■ REQUIRED ACTION:
Starting with the line that contains "texts using NLP" and stopping after the line that contains "### Natural Language", return each line below exactly as written, with no others.

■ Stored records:
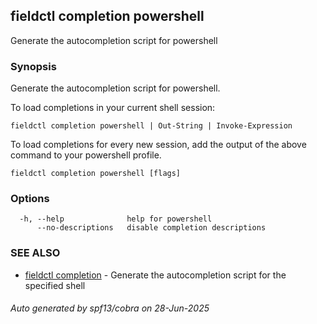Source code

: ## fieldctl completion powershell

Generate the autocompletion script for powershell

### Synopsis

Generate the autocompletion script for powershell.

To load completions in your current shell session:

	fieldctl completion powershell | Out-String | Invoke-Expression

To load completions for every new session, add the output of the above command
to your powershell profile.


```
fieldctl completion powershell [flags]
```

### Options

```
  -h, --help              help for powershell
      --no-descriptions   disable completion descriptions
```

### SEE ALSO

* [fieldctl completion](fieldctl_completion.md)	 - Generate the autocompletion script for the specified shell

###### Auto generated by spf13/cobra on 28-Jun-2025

...

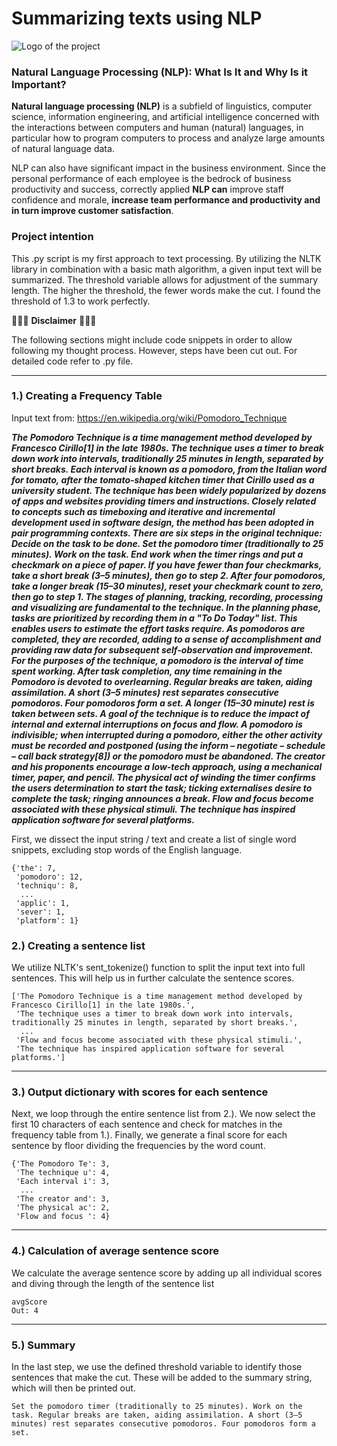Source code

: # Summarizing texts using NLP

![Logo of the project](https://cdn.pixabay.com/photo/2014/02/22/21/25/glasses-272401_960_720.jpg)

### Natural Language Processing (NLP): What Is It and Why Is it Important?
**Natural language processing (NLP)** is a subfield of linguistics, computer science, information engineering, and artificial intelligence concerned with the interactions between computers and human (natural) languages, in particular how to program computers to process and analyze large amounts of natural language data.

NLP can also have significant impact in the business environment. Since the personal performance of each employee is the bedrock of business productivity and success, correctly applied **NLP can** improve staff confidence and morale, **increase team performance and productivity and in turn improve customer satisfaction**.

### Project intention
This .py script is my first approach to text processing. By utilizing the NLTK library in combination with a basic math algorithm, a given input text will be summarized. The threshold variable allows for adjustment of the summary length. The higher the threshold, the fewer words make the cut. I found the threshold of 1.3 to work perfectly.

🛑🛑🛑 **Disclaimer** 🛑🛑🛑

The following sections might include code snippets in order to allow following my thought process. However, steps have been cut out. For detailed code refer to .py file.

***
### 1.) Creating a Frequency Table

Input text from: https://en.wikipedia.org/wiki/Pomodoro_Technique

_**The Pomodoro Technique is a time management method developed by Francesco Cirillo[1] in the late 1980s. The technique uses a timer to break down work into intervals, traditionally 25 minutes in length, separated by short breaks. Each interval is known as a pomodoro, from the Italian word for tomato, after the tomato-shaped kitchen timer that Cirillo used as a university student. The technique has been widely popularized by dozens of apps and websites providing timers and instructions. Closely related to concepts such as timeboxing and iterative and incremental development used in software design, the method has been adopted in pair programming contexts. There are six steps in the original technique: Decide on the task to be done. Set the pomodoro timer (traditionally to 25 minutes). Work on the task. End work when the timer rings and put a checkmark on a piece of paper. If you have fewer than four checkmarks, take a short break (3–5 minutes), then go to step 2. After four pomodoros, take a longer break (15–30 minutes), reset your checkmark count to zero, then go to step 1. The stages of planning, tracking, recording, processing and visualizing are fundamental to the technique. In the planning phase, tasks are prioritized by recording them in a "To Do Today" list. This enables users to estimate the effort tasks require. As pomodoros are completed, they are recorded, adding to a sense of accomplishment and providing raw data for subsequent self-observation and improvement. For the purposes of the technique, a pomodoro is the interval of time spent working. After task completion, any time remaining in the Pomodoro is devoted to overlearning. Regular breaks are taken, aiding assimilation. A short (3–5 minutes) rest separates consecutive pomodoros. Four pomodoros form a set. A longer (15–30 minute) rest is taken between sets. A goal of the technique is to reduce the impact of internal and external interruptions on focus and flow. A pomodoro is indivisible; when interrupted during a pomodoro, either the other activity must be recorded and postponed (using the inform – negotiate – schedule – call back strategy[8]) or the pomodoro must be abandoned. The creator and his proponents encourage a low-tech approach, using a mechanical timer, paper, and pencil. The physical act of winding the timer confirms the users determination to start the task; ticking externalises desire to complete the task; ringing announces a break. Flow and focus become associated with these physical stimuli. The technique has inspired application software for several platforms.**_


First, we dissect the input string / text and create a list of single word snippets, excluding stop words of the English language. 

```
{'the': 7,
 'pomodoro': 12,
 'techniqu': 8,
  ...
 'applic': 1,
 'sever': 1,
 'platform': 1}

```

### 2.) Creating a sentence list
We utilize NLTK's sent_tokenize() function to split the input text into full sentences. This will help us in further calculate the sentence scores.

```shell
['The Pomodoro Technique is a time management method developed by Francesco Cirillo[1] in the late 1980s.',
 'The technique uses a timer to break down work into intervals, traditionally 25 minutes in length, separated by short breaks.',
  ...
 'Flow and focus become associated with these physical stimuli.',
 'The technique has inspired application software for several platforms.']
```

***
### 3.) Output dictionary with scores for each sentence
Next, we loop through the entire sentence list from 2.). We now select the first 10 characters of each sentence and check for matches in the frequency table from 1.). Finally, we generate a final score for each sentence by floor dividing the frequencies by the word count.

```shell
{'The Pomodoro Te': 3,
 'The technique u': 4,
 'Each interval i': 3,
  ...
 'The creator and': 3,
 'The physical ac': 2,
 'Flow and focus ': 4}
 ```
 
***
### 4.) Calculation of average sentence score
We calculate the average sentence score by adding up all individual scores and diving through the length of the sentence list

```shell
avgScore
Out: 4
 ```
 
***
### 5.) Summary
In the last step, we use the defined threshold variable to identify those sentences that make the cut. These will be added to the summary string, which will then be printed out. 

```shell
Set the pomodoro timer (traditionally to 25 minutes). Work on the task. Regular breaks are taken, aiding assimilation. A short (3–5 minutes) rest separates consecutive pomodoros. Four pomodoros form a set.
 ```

---

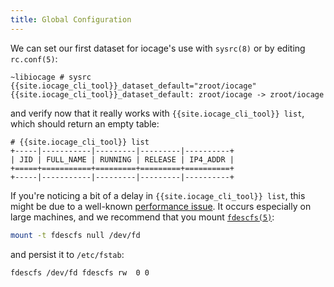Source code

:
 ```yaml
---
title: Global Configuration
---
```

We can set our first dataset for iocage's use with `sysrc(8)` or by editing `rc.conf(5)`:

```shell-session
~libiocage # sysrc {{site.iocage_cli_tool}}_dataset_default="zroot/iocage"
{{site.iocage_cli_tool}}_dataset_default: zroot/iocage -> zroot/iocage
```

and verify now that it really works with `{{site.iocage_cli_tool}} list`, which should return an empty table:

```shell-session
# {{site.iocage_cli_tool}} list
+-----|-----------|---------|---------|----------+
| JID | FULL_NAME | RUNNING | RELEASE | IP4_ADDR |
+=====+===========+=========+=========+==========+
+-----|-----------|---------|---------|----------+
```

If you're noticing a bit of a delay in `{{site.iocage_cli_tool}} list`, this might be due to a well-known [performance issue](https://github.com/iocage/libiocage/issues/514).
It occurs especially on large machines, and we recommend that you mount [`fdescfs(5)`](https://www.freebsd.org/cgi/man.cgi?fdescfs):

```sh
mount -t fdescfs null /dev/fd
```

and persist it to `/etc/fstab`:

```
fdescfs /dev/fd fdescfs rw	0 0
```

■ SOLUTION FOR THIS TASK:
: # Summarizing texts using NLP

![Logo of the project](https://cdn.pixabay.com/photo/2014/02/22/21/25/glasses-272401_960_720.jpg)

### Natural Language Processing (NLP): What Is It and Why Is it Important?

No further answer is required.